If companies eschew California for more welcoming states, the economic effect is likely to be small. In any case, it’s not the CPUC’s responsibility to consider economic growth in the state. In the past, some experts have lauded California’s cautious approach to driverless regulation. But “California runs a risk of losing some of its mantle of being the center of driverless vehicle innovation,” said Mike Ramsey, an automotive technology analyst at Gartner.

Ramsey also is interested in hearing more detail about the commission’s objection to fare charging. “This is not a safety issue,” he said. “This is about the capability of a company to recover some of the costs, if not to profit” from technology development.

Grayson Brulte, head of driverless vehicle consultants Brulte & Company, earlier this year moved his headquarters to the Miami area from Beverly Hills, because, he said, California’s bureaucracy is dragging its feet.

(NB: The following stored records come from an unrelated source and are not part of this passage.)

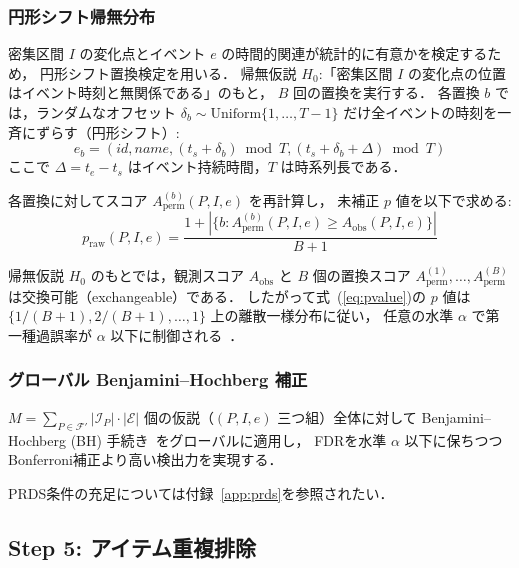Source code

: \subsubsection{円形シフト帰無分布}

密集区間 $I$ の変化点とイベント $e$ の時間的関連が統計的に有意かを検定するため，
円形シフト置換検定を用いる．
帰無仮説 $H_0$:「密集区間 $I$ の変化点の位置はイベント時刻と無関係である」のもと，
$B$ 回の置換を実行する．
各置換 $b$ では，ランダムなオフセット $\delta_b \sim \text{Uniform}\{1, \ldots, T-1\}$
だけ全イベントの時刻を一斉にずらす（円形シフト）:
\begin{equation}
e_b = (\textit{id}, \textit{name}, (t_s + \delta_b) \bmod T, (t_s + \delta_b + \Delta) \bmod T)
\end{equation}
ここで $\Delta = t_e - t_s$ はイベント持続時間，$T$ は時系列長である．

各置換に対してスコア $A_{\text{perm}}^{(b)}(P, I, e)$ を再計算し，
未補正 $p$ 値を以下で求める:
\begin{equation}
p_{\text{raw}}(P, I, e) = \frac{1 + |\{b : A_{\text{perm}}^{(b)}(P, I, e) \geq A_{\text{obs}}(P, I, e)\}|}{B + 1}
\label{eq:pvalue}
\end{equation}

\begin{proposition}[置換検定の正当性]\label{prop:perm_exact}
帰無仮説 $H_0$ のもとでは，観測スコア $A_{\text{obs}}$ と
$B$ 個の置換スコア $A_{\text{perm}}^{(1)}, \ldots, A_{\text{perm}}^{(B)}$ は交換可能（exchangeable）である．
したがって式~(\ref{eq:pvalue})の $p$ 値は
$\{1/(B+1), 2/(B+1), \ldots, 1\}$ 上の離散一様分布に従い，
任意の水準 $\alpha$ で第一種過誤率が $\alpha$ 以下に制御される~\cite{davison1997bootstrap}．
\end{proposition}

\subsubsection{グローバル Benjamini--Hochberg 補正}

$M = \sum_{P \in \mathcal{F}'} |\mathcal{I}_P| \cdot |\mathcal{E}|$
個の仮説（$(P, I, e)$ 三つ組）全体に対して
Benjamini--Hochberg (BH) 手続き~\cite{benjamini1995controlling}をグローバルに適用し，
FDRを水準 $\alpha$ 以下に保ちつつBonferroni補正より高い検出力を実現する．

PRDS条件の充足については付録~\ref{app:prds}を参照されたい．

\subsection{Step 5: アイテム重複排除}\label{sec:dedup}

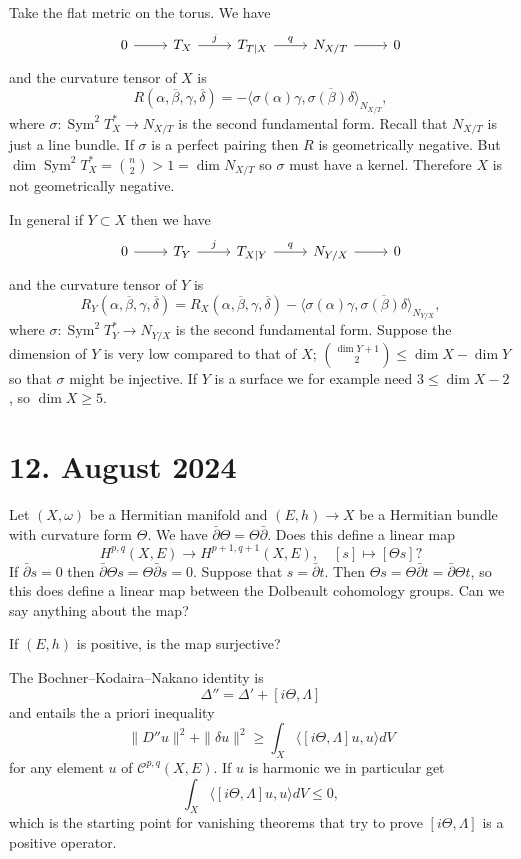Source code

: \documentclass[11pt]{amsart}
\theoremstyle{definition}
\newcommand{\cc}[1]{\mathcal{#1}}
\def\ov#1{\overline{#1}}
\DeclareMathOperator{\Sym}{Sym}
\def\<{\langle}
\def\>{\rangle}
\begin{document}
Take the flat metric on the torus.
We have
\[
\begin{tikzcd}
0 \ar[r] &
T_X \ar[r,"j"] &
T_{T|X} \ar[r,"q"] &
N_{X/T} \ar[r] &
0
\end{tikzcd}
\]
and the curvature tensor of $X$ is
\[
R(\alpha, \ov\beta, \gamma, \ov\delta)
= - \< \sigma(\alpha) \gamma, \ov{\sigma(\beta) \delta} \>_{N_{X/T}},
\]
where $\sigma : \Sym^2 T_X^* \to N_{X/T}$ is the second fundamental form.
Recall that $N_{X/T}$ is just a line bundle.
If $\sigma$ is a perfect pairing then $R$ is geometrically negative.
But $\dim \Sym^2 T_X^* = \binom n2 > 1 = \dim N_{X/T}$ so $\sigma$ must have a kernel.
Therefore $X$ is not geometrically negative.

In general if $Y \subset X$ then we have
\[
\begin{tikzcd}
0 \ar[r] &
T_Y \ar[r,"j"] &
T_{X|Y} \ar[r,"q"] &
N_{Y/X} \ar[r] &
0
\end{tikzcd}
\]
and the curvature tensor of $Y$ is
\[
R_Y(\alpha, \ov\beta, \gamma, \ov\delta)
= R_X(\alpha, \ov\beta, \gamma, \ov\delta)
- \< \sigma(\alpha) \gamma, \ov{\sigma(\beta) \delta} \>_{N_{Y/X}},
\]
where $\sigma : \Sym^2 T_Y^* \to N_{Y/X}$ is the second fundamental form.
Suppose the dimension of $Y$ is very low compared to that of $X$; $\binom{\dim Y+1}{2} \leq \dim X - \dim Y$ so that $\sigma$ might be injective.
If $Y$ is a surface we for example need $3 \leq \dim X - 2$, so $\dim X \geq 5$.






\section{12. August 2024}

Let $(X, \omega)$ be a Hermitian manifold and $(E,h) \to X$ be a Hermitian
bundle with curvature form $\Theta$.
We have $\bar\partial \Theta = \Theta \bar\partial$.
Does this define a linear map
$$
H^{p,q}(X, E) \to H^{p+1,q+1}(X, E),
\quad
[s] \mapsto [\Theta s]
?
$$
If $\bar\partial s = 0$ then $\bar\partial \Theta s = \Theta \bar\partial s = 0$.
Suppose that $s = \bar\partial t$.
Then $\Theta s = \Theta \bar\partial t = \bar\partial \Theta t$, so this does
define a linear map between the Dolbeault cohomology groups.
Can we say anything about the map?

If $(E, h)$ is positive, is the map surjective?

The Bochner--Kodaira--Nakano identity is
$$
\Delta'' = \Delta' + [i\Theta, \Lambda]
$$
and entails the a priori inequality
$$
\|D''u\|^2 + \|\delta u\|^2 \geq \int_X \langle [i\Theta,\Lambda] u, u \rangle dV
$$
for any element $u$ of $\cc C^{p,q}(X,E)$.
If $u$ is harmonic we in particular get
$$
\int_X \langle [i\Theta,\Lambda] u, u \rangle dV \leq 0,
$$
which is the starting point for vanishing theorems that try to prove
$[i\Theta,\Lambda]$ is a positive operator.
\end{document}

The future was being deployed in Florida, so we relocated our company to Florida to be part of the future,” he said. Florida’s driverless regulations are either more lax or more forward thinking than California’s, depending on whom you ask.

Advocates for blind people and for small-business owners asked the commission at the recent hearing to allow fare charging. Only one person supported the idea of banning fares in pilot programs — a representative of the San Francisco Municipal Transportation Agency, who said the commission should first ensure the public interest is being served.

After the hearing, one company representative said the commission is taking too much time making decisions. The person asked not to be identified for fear of antagonizing commission members.

The CPUC issued its permit rules in June 2018. The October hearing, called a “workshop,” was the first public discussion held since then.

The Times asked the commission spokeswoman if there is a timeline for addressing the industry’s fare-ban complaints.

“As for next steps,” she wrote in an email, “we have committed to soliciting written comments.”

As featured in The Los Angeles Times on November 1, 2019.